Friday 14 September 2012

Zuppa Inglese

Zuppa Inglese is a very popular dessert, originally from from Tuscany, which can be made in different versions. I made 400 portions of Zuppa Inglese during the 2012 Toffia Summer Festival and we sold them all to help raise money for this music, theatre and art event which attracts 15.000 people to Toffia over 5 nights every August.

Zuppa Inglese being made in our cooking class


Zuppa Inglese - Serves  6: 
half a litre of milk, 2 egg yolks, 50g of flour, 80 g of sugar, lemon, vanilla flavor, 'savoiardi' biscuits (sponge fingers), 'alchermes' liqueur or 'vin santo'.

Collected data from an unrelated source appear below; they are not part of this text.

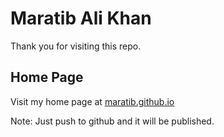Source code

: # Maratib Ali Khan

Thank you for visiting this repo.

## Home Page

Visit my home page at [maratib.github.io](https://maratib.github.io)

Note: Just push to github and it will be published.
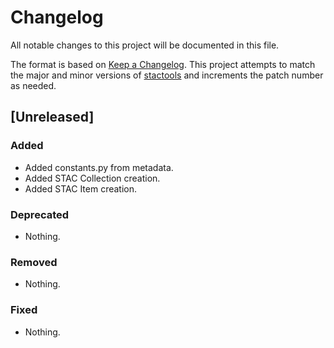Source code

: # Changelog

All notable changes to this project will be documented in this file.

The format is based on [Keep a Changelog](https://keepachangelog.com/en/1.0.0/). This project attempts to match the major and minor versions of [stactools](https://github.com/stac-utils/stactools) and increments the patch number as needed.

## [Unreleased]

### Added

- Added constants.py from metadata.
- Added STAC Collection creation.
- Added STAC Item creation.

### Deprecated

- Nothing.

### Removed

- Nothing.

### Fixed

- Nothing.
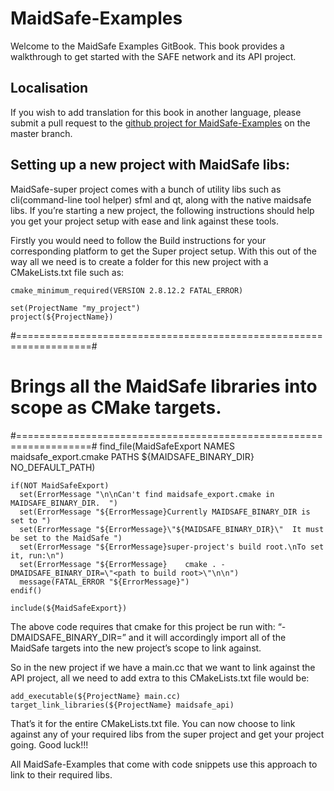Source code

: # MaidSafe-Examples

Welcome to the MaidSafe Examples GitBook. This book provides a walkthrough to get started with the SAFE network and its API project.

## Localisation

If you wish to add translation for this book in another language, please submit a pull request to the [github project for MaidSafe-Examples](https://github.com/maidsafe/maidsafe-examples/) on the master branch.

## Setting up a new project with MaidSafe libs:

MaidSafe-super project comes with a bunch of utility libs such as cli(command-line tool helper) sfml and qt, along with the native maidsafe libs. If you’re starting a new project, the following instructions should help you get your project setup with ease and link against these tools.

Firstly you would need to follow the Build instructions for your corresponding platform to get the Super project setup. With this out of the way all we need is to create a folder for this new project with a CMakeLists.txt file such as:

    cmake_minimum_required(VERSION 2.8.12.2 FATAL_ERROR)

    set(ProjectName "my_project")
    project(${ProjectName})

#===================================================================#
#  Brings all the MaidSafe libraries into scope as CMake targets.                                                  #
#===================================================================#
    find_file(MaidSafeExport NAMES maidsafe_export.cmake
                         PATHS ${MAIDSAFE_BINARY_DIR}
                         NO_DEFAULT_PATH)

    if(NOT MaidSafeExport)
      set(ErrorMessage "\n\nCan't find maidsafe_export.cmake in MAIDSAFE_BINARY_DIR.  ")
      set(ErrorMessage "${ErrorMessage}Currently MAIDSAFE_BINARY_DIR is set to ")
      set(ErrorMessage "${ErrorMessage}\"${MAIDSAFE_BINARY_DIR}\"  It must be set to the MaidSafe ")
      set(ErrorMessage "${ErrorMessage}super-project's build root.\nTo set it, run:\n")
      set(ErrorMessage "${ErrorMessage}    cmake . -DMAIDSAFE_BINARY_DIR=\"<path to build root>\"\n\n")
      message(FATAL_ERROR "${ErrorMessage}")
    endif()

    include(${MaidSafeExport})


The above code requires that cmake for this project be run with: “-DMAIDSAFE_BINARY_DIR=<path to MaidSafe super project build folder>” and it will accordingly import all of the MaidSafe targets into the new project’s scope to link against.



So in the new project if we have a main.cc that we want to link against the API project, all we need to add extra to this CMakeLists.txt file would be:

    add_executable(${ProjectName} main.cc)
    target_link_libraries(${ProjectName} maidsafe_api)


That’s it for the entire CMakeLists.txt file. You can now choose to link against any of your required libs from the super project and get your project going. Good luck!!!

All MaidSafe-Examples that come with code snippets use this approach to link to their required libs.

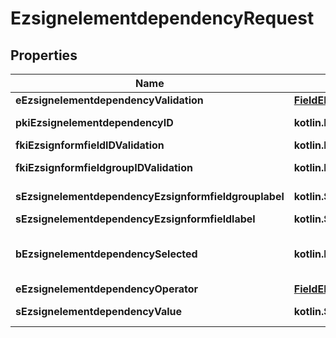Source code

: 
# EzsignelementdependencyRequest

## Properties
| Name | Type | Description | Notes |
| ------------ | ------------- | ------------- | ------------- |
| **eEzsignelementdependencyValidation** | [**FieldEEzsignelementdependencyValidation**](FieldEEzsignelementdependencyValidation.md) |  |  |
| **pkiEzsignelementdependencyID** | **kotlin.Int** | The unique ID of the Ezsignelementdependency |  [optional] |
| **fkiEzsignformfieldIDValidation** | **kotlin.Int** | The unique ID of the Ezsignformfield |  [optional] |
| **fkiEzsignformfieldgroupIDValidation** | **kotlin.Int** | The unique ID of the Ezsignformfieldgroup |  [optional] |
| **sEzsignelementdependencyEzsignformfieldgrouplabel** | **kotlin.String** | The Label for the Ezsignformfieldgroup |  [optional] |
| **sEzsignelementdependencyEzsignformfieldlabel** | **kotlin.String** | The Label for the Ezsignformfield |  [optional] |
| **bEzsignelementdependencySelected** | **kotlin.Boolean** | Whether if it&#39;s selected or not when using eEzsignelementdependencyValidation &#x3D; Selected |  [optional] |
| **eEzsignelementdependencyOperator** | [**FieldEEzsignelementdependencyOperator**](FieldEEzsignelementdependencyOperator.md) |  |  [optional] |
| **sEzsignelementdependencyValue** | **kotlin.String** | The value of the Ezsignelementdependency |  [optional] |



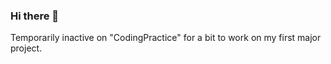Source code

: ### Hi there 👋

Temporarily inactive on "CodingPractice" for a bit to work on my first major project.

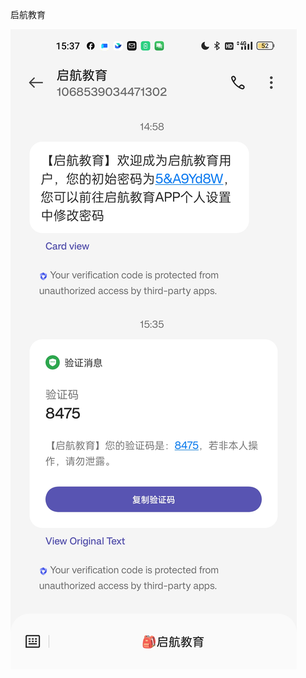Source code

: 启航教育

![Screenshot_2023-12-22-15-37-13-20_cf3cf72bd8e53b0db7ddb0a6f2208af9.jpg](../rescource/Attachment/Screenshot_2023-12-22-15-37-13-20_cf3cf72bd8e53b0d.jpg)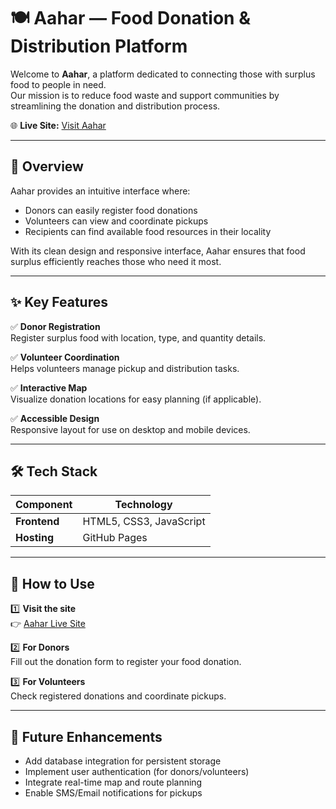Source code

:# 🍽 **Aahar — Food Donation & Distribution Platform**

Welcome to **Aahar**, a platform dedicated to connecting those with surplus food to people in need.  
Our mission is to reduce food waste and support communities by streamlining the donation and distribution process.

🌐 **Live Site:** [Visit Aahar](https://shailp200.github.io/422_Aahar/)

---

## 📌 **Overview**

Aahar provides an intuitive interface where:
- Donors can easily register food donations
- Volunteers can view and coordinate pickups
- Recipients can find available food resources in their locality

With its clean design and responsive interface, Aahar ensures that food surplus efficiently reaches those who need it most.

---

## ✨ **Key Features**

✅ **Donor Registration**  
Register surplus food with location, type, and quantity details.

✅ **Volunteer Coordination**  
Helps volunteers manage pickup and distribution tasks.

✅ **Interactive Map**  
Visualize donation locations for easy planning (if applicable).

✅ **Accessible Design**  
Responsive layout for use on desktop and mobile devices.

---

## 🛠 **Tech Stack**

| Component | Technology |
|------------|------------|
| **Frontend** | HTML5, CSS3, JavaScript |
| **Hosting** | GitHub Pages |

---

## 🚀 **How to Use**

1️⃣ **Visit the site**  
👉 [Aahar Live Site](https://shailp200.github.io/422_Aahar/)

2️⃣ **For Donors**  
Fill out the donation form to register your food donation.

3️⃣ **For Volunteers**  
Check registered donations and coordinate pickups.

---

## 🌟 **Future Enhancements**
- Add database integration for persistent storage
- Implement user authentication (for donors/volunteers)
- Integrate real-time map and route planning
- Enable SMS/Email notifications for pickups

To prepare the creme patissiere: mix the egg yolks in a mixing bowl with sugar and vanilla flavoring. Slowly add flour. Add warm milk and mix carefully. Add some lemon zest. Put mixture in a pan on low heat. Continuously stir the creme patissiere for 3 minutes after it starts boiling.
Place a layer of savoiardi biscuits in a bowl. Sprinkle 'alchermes' liqueur or 'vin santo' over biscuits, spread over some creme patissiere, place another layer of savoiardi and so on.

Tried and tested variations: mocha (chocolate creme patissiere layered with coffee-soaked biscuits), tiramisu (creme patissiere layered with coffee-soaked biscuits), zabaione (Marsala wine-flavored creme patissiere layered with coffee-soaked biscuits).